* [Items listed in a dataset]
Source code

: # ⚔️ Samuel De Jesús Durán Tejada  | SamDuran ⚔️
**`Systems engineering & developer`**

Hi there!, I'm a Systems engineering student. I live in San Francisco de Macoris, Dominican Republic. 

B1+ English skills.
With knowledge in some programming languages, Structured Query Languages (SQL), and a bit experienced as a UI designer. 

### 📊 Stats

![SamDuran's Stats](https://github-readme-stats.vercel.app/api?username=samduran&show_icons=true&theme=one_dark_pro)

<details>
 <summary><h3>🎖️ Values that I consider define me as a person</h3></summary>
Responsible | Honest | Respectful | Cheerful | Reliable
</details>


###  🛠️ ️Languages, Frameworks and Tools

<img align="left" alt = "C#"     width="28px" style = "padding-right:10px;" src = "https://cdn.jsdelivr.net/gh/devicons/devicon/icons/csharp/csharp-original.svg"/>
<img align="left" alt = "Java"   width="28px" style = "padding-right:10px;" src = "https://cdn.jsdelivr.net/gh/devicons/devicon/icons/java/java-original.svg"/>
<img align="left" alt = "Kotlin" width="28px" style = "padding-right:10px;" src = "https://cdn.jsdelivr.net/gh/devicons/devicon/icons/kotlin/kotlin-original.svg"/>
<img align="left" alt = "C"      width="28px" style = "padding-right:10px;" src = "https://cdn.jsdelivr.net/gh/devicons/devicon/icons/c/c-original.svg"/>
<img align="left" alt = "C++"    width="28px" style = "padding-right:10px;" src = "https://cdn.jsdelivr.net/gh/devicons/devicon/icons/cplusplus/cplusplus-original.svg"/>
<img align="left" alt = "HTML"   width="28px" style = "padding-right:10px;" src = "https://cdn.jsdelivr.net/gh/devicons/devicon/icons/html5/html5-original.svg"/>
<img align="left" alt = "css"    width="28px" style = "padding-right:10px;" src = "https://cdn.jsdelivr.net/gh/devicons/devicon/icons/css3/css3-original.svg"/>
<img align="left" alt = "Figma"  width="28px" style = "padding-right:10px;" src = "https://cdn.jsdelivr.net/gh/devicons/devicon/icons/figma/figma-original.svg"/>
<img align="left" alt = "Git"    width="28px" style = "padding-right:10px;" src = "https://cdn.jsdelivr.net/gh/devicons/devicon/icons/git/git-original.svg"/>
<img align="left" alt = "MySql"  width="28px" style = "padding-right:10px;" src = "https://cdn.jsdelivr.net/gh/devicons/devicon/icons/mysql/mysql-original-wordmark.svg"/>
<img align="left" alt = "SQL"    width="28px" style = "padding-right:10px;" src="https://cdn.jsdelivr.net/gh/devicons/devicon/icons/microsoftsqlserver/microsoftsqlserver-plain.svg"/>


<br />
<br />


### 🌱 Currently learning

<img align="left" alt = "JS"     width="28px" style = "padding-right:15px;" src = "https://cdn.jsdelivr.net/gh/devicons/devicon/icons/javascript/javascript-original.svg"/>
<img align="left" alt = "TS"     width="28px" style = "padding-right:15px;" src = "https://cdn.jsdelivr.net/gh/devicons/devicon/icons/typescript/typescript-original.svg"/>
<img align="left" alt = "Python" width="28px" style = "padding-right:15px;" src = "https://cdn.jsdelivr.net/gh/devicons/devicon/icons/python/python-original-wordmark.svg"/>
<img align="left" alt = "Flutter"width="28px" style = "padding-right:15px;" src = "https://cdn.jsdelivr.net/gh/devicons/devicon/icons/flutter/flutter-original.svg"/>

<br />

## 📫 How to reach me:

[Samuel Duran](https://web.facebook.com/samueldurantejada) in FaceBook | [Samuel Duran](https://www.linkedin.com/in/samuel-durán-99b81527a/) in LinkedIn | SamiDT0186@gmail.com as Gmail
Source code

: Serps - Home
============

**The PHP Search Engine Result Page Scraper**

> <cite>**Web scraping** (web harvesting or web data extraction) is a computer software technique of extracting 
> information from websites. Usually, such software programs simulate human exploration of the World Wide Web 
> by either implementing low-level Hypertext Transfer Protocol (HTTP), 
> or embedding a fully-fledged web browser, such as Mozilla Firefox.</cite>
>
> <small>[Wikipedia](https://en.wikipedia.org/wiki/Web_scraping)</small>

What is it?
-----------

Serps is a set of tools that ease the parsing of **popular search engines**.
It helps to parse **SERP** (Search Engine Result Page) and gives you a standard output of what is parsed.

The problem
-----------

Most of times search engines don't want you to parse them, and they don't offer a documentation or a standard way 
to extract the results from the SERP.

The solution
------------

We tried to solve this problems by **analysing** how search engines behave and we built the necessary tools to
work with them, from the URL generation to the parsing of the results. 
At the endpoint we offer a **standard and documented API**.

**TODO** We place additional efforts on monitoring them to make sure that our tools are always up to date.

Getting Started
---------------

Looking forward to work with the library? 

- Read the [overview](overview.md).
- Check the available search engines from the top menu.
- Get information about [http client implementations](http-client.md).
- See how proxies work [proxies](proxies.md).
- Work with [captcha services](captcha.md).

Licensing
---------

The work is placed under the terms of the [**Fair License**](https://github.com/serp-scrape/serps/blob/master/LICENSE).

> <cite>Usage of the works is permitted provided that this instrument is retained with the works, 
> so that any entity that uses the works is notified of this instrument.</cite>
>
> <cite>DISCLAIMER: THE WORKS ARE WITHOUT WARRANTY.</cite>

* [Work to complete] Within the lines above, find those holding the word "software" and copy them.

* [Output of the task]
> <cite>**Web scraping** (web harvesting or web data extraction) is a computer software technique of extracting 
> information from websites. Usually, such software programs simulate human exploration of the World Wide Web 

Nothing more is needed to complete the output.